The examination of the nasolacrimal system begins with evaluation of the puncta. Not uncommonly, a child may have punctal atresia or agenesis. This may present with a veil or membrane consistent of conjunctiva and canalicular epithelium that occludes the punctal orifice. This membrane may be present within the punctal orifice or may lie over the punctum as a veil and appear only as a small dimple in the lid margin.

Less commonly, a child may have an actual congenital absence of the punctum. This can be attributed to failure or incomplete outbudding of the nasolacrimal core (Fig. 4.2). This specific abnormality has demonstrated an autosomal dominant inheritance pattern [2]. Syndromes associated with absent puncta include ectodactyly-ectodermal dysplasia-clefting syndrome (EEC syndrome) and lacrimo-dento-digital syndrome (Lewis-Hollister syndrome) [3].
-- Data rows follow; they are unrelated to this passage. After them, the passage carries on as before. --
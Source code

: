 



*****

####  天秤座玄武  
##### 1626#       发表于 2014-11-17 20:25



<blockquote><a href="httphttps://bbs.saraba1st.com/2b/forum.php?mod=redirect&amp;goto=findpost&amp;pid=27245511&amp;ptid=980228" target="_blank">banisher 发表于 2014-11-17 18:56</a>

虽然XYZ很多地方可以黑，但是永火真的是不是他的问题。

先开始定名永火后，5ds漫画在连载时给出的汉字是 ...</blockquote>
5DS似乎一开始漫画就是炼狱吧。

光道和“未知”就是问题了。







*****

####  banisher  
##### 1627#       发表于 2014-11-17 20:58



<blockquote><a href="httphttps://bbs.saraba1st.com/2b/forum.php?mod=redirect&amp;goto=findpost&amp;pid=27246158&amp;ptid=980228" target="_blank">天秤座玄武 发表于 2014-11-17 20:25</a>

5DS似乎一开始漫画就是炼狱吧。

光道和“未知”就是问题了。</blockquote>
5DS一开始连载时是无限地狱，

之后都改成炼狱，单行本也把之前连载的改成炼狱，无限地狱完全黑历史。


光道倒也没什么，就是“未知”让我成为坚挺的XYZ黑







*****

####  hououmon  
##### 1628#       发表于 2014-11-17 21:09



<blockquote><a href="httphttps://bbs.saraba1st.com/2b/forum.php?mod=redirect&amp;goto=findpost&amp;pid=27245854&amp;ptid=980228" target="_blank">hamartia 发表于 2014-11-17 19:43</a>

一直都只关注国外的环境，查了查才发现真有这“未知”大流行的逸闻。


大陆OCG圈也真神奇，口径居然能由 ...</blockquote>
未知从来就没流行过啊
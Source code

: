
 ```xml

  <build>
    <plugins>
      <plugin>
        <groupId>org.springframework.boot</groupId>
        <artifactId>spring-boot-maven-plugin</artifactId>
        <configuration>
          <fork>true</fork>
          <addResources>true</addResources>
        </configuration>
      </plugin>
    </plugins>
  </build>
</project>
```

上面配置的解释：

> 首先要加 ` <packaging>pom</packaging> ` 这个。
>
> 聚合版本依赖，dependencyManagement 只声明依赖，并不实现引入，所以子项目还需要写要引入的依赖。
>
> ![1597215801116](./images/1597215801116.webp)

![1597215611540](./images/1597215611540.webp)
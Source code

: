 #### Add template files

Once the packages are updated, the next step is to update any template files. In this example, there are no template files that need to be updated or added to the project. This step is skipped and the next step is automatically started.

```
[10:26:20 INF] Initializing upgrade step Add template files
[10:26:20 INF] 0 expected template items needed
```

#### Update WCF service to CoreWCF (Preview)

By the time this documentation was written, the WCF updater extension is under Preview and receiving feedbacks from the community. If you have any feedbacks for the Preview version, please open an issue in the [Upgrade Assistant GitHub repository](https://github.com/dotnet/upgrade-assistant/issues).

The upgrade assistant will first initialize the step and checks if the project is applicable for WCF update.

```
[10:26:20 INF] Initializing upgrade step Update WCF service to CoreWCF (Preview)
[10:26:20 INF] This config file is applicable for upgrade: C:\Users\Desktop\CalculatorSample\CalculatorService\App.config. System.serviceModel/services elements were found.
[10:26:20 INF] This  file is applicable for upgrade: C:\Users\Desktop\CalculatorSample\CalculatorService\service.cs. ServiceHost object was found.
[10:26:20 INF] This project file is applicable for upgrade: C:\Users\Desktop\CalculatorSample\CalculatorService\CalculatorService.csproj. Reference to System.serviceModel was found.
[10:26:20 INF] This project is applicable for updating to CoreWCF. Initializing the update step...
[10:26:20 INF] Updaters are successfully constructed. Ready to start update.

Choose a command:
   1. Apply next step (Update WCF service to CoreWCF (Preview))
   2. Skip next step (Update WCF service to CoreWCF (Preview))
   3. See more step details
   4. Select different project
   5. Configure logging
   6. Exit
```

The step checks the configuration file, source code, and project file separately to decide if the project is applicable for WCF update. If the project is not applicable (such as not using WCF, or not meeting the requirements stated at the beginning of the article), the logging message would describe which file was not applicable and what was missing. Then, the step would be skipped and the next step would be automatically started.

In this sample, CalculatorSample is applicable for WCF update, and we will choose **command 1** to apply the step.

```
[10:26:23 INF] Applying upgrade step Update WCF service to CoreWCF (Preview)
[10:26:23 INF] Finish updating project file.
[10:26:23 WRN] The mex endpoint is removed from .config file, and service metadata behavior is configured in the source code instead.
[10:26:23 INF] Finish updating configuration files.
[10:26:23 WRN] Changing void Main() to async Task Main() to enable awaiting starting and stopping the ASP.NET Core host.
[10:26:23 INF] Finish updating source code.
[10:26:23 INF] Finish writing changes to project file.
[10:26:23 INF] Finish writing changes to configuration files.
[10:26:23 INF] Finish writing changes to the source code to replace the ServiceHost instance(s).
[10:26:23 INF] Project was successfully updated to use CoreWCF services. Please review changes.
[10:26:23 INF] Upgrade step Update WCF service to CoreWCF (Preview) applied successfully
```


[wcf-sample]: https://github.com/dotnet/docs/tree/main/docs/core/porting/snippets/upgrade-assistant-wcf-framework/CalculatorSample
Abnormalities of the canalicular system include developmental aberrations such as canalicular atresia or absence of the canalicular system. Canalicular atresia can be classified as proximal, mid-canalicular, or distal. Absence of the canalicular system may be attributed to the anomalous development of the epithelial core [1].

Lacrimal anlage ducts or lacrimal fistulae may result from additional extensions of the embryonic epithelial cord or as outpouchings from the developing canaliculi. Accessory channels may exist and communicate with the skin ending in the canalicular system, the lacrimal sac, or even the lacrimal duct. The openings of these channels may be on the skin below the punctum, at the lid margin, or at the medial aspect of the lower eyelid crease (Fig. 4.3).

Dacryoliths or stones are more commonly associated with acquired nasolacrimal duct obstruction and are not seen in congenital cases. There have been no reports of dacryoliths causing congenital nasolacrimal duct obstruction.

Abnormal canalization can lead to direct communication between the skin and the lacrimal sac. Canalization begins at the fourth month of gestation and can be caused by a defect in the optic end of the naso-optic fissure [4]. An internal fistula between the lacrimal sac and nasal cavity may also occur, although this is not a cause of obstruction.

Entrapment of fluid in an obstructed nasolacrimal system may present as a dacryocystocele. Clinically, this is seen as a mass below the medial canthus representing distention of the lacrimal sac (Fig. 4.4). Other clinical signs include presence of a bluish discoloration. The entrapped fluid may represent mucus (mucocele) or amniotic fluid (amniotocele). Dacryocystoceles occur more commonly in neonate females due to narrower nasolacrimal ducts in females compared to males. Rarely, an encephalocele may cause distention in the region of the lacrimal system. This occurs when the neural tube fails to close completely during fetal development. More commonly, this will present above the medial canthal tendon and may have associated pulsations. Hemangiomas and dermoids may also present with distention in the medial canthal region. Malignant tumors of the lacrimal sac are uncommon in the pediatric population. Imaging studies such as ultrasonography or nasal endoscopy may aid in the diagnosis.

A serious complication of a dacryocystocele occurs when there is a large intranasal cyst component causing blockage of the nasal cavity (Fig. 4.5). Diagnosis of a dacryocystocele with intranasal cyst is made through physical examination, clinical history, nasal endoscopy, and imaging. It is important to note that these patients occasionally do show the typical external enlargement of the lacrimal sac, as most of the distention is in the nasal cavity. These patients may repeatedly fail probing as the probe may not pass beyond the cyst wall. In these cases, imaging and/or nasal endoscopy is necessary and successful treatment has been reported with marsupialization of the cyst [5]. Neonates are obligate nasal breathers. Nasal obstruction caused by the presence of an intranasal cyst is a potential for acute respiratory distress and is especially evident during feeding and sleeping. When the child cries, the airway becomes more patent and the caregivers can note a “cyclic cyanosis.” If intranasal cysts obstruct both nasal airways, the neonate has a potentially life-threatening disorder. Also a child born with airway compromise can also have choanal atreasia, however the diagnosis of intranasal cyst should always be considered [6–8].